The Geneva-based private bank examined how price pressures are growing, looking at the role that climate change-related policies have on this, considering that traditional asset allocation approaches need a re-think.
The classic “60/40” equities/bonds split in a portfolio may not be adequate to deal with worldwide higher-inflation, while the costs of tackling global warming could add to price pressures, Pictet Wealth Management predicts.
The Swiss private banking group sought to calculate how investments would be affected by a movement towards a “green” economy as well as how a more inflationary environment might pan out for investors.
Inflation has become more than just a talking point. Massive central bank money printing (aka quantitative easing) and the disruptions caused by the COVID-19 pandemic, have fuelled higher prices. US data issued a few days ago showed that consumer prices rose 0.9 per cent in June from where they were in May, producing a 5.4 per cent year-on-year increase. Core CPI was 4.5 per cent, even when more volatile items such as food and energy were removed. Such figures in the US and other parts of the world have set off alarm bells.
Investors need to re-think how they should guard against the destructive impact of higher inflation, Pictet said.
“A classic 60/40 portfolio (60 per cent equities, 40 per cent bonds) may be suboptimal at times of higher inflation,” Christophe Donay, head of asset allocation and macro research at Pictet Wealth Management, said. “From a strategic asset allocation perspective, the expected rise in inflationary pressure, in part because of energy-transition policies over the next 10 years, is a further argument in favour of endowment-style investing, ie the multi-asset approach adopted by endowment funds which include a range of real assets (private equity infrastructure, real estate, commodities and gold) that may protect against inflation.”
“As governments and central banks steadily integrate climate-change issues into their policy making, we expect these issues to affect everything from asset-class dynamics to strategic asset allocation and investing styles,” Donay said.
“Climate change will be one of the most important externalities hanging over economies and markets.
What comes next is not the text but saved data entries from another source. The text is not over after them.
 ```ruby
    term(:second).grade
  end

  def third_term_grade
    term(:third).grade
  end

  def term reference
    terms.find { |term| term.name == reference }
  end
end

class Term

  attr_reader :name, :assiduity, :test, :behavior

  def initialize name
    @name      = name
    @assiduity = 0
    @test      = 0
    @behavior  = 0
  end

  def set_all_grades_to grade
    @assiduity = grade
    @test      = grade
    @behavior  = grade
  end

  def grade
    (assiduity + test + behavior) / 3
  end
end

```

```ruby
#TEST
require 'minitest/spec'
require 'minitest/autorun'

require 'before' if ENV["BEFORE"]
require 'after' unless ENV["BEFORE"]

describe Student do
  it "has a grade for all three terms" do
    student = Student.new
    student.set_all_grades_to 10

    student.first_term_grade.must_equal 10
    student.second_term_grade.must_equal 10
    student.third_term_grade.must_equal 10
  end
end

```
As these are internalised into production processes and consumption patterns to transition to a low-carbon economy, they will impose higher costs on third parties, contributing to higher inflation by a projected 10 basis points (bps) per year over the next 10 years in major economies,” Donay said.
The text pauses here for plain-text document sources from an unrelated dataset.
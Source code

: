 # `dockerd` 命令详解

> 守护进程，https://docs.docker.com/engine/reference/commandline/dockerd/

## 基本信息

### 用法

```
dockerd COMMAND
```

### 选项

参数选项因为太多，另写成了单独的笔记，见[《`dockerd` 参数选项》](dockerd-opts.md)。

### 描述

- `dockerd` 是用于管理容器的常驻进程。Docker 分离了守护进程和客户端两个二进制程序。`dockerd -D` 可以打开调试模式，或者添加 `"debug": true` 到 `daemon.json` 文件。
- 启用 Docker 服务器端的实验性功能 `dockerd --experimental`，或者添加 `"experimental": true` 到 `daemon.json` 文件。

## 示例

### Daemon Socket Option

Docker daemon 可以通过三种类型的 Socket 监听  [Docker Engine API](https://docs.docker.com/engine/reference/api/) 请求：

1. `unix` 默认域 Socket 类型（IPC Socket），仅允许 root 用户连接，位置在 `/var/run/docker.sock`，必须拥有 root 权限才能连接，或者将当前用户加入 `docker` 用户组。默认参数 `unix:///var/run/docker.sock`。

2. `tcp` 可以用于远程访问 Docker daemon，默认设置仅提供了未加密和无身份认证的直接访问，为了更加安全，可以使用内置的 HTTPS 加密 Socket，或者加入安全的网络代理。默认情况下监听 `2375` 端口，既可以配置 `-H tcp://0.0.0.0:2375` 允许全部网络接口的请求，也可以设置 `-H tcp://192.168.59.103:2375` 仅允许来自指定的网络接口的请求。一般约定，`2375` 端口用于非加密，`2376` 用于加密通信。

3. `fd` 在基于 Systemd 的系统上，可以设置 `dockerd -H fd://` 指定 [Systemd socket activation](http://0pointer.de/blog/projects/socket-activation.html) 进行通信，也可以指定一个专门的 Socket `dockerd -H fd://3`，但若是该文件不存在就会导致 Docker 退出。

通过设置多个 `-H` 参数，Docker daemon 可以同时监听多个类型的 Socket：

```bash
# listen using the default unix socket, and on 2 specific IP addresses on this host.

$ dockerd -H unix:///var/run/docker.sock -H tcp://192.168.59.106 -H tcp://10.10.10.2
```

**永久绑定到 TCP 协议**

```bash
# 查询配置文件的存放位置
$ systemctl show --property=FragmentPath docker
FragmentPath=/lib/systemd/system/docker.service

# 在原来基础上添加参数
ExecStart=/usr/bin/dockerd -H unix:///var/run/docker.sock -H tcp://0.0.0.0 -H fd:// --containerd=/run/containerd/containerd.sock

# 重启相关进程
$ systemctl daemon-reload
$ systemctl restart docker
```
“Overall, the influence of climate considerations on our long-term return expectations is limited in absolute terms – in the region of ±40 bps for most asset classes, but above 100 bps in the case of some, such as emerging-market equities and gold,” he said.
Overall, despite the potential downside risks, Pictet’s central scenario is for global growth to “remain solid” over the next 10 years as policymakers increasingly come to grips with climate change concerns, while innovation continues to spread through economies – at a moderate but steady pace, the firm said.